The NBS explained that the headline rate reflects a change in calculation approach to align with international standards (IMF CPI Manual and ECOWAS Harmonised CPI framework). Instead of using a single-month base, the rebased index now employs a twelve-month average for 2024 set to 100, avoiding artificial distortions from base effects. This methodological shift also prompted an upward revision of November’s inflation to 17.33% from the earlier reported 14.45%.
Food inflation — long the main driver of headline figures — showed one of the most notable improvements, falling to 10.84% year-on-year from 39.84% in December 2024. On a month-on-month basis, food prices actually declined by 0.36%, reversing November’s 1.13% increase. The NBS attributed the relief to lower costs for key staples including tomatoes, garri, eggs, grains, vegetables, beans, and fresh onions.
Core inflation (excluding volatile food and energy items) also moderated to 18.63% year-on-year from 29.28% a year earlier, with a month-on-month rate of 0.58%. The twelve-month average food inflation stood at 22.00%, while the core twelve-month average remained elevated at 23.49%.
Urban inflation eased to 14.85% year-on-year (from 37.29%), while rural inflation fell to 14.56%. At the state level, Abia posted the highest year-on-year rate at 19.03%, followed by Ogun (18.80%) and Katsina (18.66%). Sokoto recorded the lowest at 8.61%. The NBS cautioned that interstate comparisons should be interpreted carefully due to differences in consumption patterns and CPI weighting.
Food and non-alcoholic beverages remained the largest contributor to headline inflation (6.06 percentage points), followed by restaurants and accommodation services (1.96 points), transport (1.62 points), and housing/water/electricity/gas (1.28 points).
The twelve-month average headline inflation for the year stood at 23.01%, reflecting the cumulative impact of price movements throughout 2025.

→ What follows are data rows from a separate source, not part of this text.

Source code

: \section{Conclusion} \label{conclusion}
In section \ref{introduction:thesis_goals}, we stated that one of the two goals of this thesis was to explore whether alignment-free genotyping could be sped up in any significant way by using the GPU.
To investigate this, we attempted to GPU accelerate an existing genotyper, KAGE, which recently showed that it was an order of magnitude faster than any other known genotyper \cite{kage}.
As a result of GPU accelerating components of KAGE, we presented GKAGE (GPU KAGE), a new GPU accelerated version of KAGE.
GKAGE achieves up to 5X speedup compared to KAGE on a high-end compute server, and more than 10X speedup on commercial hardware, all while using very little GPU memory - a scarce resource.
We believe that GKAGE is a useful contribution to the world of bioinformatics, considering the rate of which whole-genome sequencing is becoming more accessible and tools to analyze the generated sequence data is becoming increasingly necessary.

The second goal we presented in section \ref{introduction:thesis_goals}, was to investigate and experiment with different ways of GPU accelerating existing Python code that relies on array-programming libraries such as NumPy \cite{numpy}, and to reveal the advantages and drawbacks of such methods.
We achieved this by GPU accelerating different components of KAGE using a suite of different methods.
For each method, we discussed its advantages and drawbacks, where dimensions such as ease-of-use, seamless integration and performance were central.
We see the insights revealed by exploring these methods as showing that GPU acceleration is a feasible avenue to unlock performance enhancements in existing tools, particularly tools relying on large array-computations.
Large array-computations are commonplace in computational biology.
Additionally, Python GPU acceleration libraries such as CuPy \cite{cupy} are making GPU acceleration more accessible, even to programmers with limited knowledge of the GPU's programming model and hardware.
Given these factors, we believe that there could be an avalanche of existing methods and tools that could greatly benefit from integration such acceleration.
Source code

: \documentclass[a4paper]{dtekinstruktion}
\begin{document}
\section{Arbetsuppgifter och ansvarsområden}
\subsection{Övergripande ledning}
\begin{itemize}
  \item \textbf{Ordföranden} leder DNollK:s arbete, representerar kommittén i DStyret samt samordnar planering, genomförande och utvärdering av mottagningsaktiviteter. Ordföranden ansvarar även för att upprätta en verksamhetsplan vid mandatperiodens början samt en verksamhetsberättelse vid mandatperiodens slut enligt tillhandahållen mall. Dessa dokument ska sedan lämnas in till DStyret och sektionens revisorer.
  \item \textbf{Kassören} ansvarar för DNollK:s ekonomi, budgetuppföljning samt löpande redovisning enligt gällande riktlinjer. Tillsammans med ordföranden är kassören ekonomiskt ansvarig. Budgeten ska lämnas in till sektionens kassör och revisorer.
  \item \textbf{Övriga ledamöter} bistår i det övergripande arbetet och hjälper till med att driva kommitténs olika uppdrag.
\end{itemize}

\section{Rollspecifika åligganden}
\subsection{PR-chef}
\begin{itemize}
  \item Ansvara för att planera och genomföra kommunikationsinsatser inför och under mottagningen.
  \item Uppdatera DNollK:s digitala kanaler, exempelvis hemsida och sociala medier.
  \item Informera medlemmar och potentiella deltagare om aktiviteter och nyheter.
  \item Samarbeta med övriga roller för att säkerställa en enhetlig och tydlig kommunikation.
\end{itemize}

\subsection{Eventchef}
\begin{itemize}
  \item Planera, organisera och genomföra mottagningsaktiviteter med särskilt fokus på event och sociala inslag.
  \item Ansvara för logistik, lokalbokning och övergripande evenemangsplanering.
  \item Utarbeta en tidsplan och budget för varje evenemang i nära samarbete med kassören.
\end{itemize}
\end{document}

Economists view the December figures as an encouraging sign that earlier policy measures — including subsidy removal, exchange rate unification, tighter monetary policy, and improved agricultural supply — are beginning to bear fruit in taming inflation. However, the still-elevated levels in core and average rates highlight the need for sustained reforms to achieve single-digit inflation in the medium term.